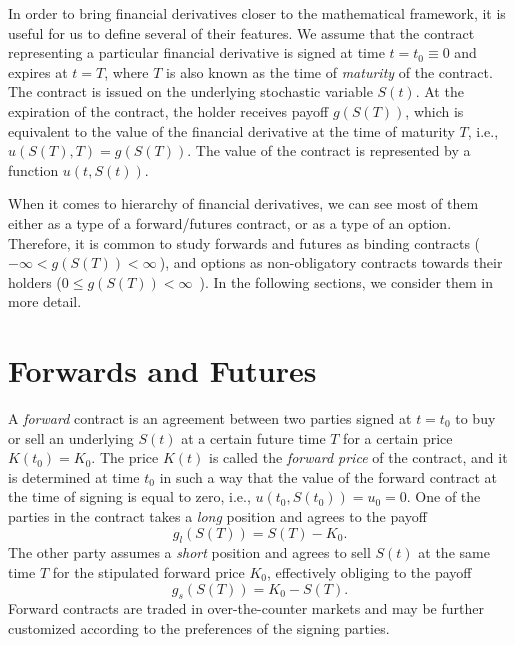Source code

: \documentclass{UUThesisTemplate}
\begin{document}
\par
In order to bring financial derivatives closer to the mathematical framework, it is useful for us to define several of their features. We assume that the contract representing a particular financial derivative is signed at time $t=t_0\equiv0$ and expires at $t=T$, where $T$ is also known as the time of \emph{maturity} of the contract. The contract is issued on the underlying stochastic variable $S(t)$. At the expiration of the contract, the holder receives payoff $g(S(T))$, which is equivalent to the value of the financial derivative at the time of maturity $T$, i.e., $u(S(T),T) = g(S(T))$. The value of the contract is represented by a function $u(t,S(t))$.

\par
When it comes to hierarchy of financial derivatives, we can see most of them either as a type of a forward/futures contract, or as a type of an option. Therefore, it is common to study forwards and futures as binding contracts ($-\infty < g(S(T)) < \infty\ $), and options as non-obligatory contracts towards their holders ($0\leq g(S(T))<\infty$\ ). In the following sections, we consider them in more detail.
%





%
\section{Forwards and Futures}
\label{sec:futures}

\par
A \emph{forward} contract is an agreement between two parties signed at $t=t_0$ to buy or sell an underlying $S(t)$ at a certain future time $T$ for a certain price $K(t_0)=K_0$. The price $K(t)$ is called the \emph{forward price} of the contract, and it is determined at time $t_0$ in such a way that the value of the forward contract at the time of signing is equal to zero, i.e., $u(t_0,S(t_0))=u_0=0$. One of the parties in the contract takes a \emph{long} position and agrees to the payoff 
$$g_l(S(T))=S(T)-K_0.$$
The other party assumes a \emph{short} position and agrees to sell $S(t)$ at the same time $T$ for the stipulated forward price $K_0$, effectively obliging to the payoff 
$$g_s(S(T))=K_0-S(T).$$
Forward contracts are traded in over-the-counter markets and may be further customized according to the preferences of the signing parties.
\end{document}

...

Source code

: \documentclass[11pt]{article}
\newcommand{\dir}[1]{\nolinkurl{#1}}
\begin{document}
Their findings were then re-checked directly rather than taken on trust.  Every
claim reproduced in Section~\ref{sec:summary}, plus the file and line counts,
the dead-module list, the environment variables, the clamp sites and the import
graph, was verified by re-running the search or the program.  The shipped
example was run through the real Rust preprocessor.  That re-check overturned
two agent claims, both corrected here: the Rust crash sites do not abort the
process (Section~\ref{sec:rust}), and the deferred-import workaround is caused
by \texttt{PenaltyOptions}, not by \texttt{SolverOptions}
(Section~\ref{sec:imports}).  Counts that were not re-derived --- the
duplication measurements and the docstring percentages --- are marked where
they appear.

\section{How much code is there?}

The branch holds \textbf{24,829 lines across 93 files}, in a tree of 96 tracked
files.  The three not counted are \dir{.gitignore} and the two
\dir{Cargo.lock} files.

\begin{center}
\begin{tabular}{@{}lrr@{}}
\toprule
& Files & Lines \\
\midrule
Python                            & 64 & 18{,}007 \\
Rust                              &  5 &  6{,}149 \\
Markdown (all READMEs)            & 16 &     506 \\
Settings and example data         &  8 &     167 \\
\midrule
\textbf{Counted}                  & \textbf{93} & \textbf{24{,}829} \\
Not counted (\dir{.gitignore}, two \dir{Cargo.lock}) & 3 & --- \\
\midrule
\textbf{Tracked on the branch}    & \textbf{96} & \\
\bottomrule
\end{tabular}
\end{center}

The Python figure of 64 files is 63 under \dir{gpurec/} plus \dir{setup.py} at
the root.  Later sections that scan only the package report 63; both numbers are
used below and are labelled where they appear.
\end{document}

Work instruction |
Search the material for lines holding the word "they", then say how many there are and nothing more.

Your solution |
2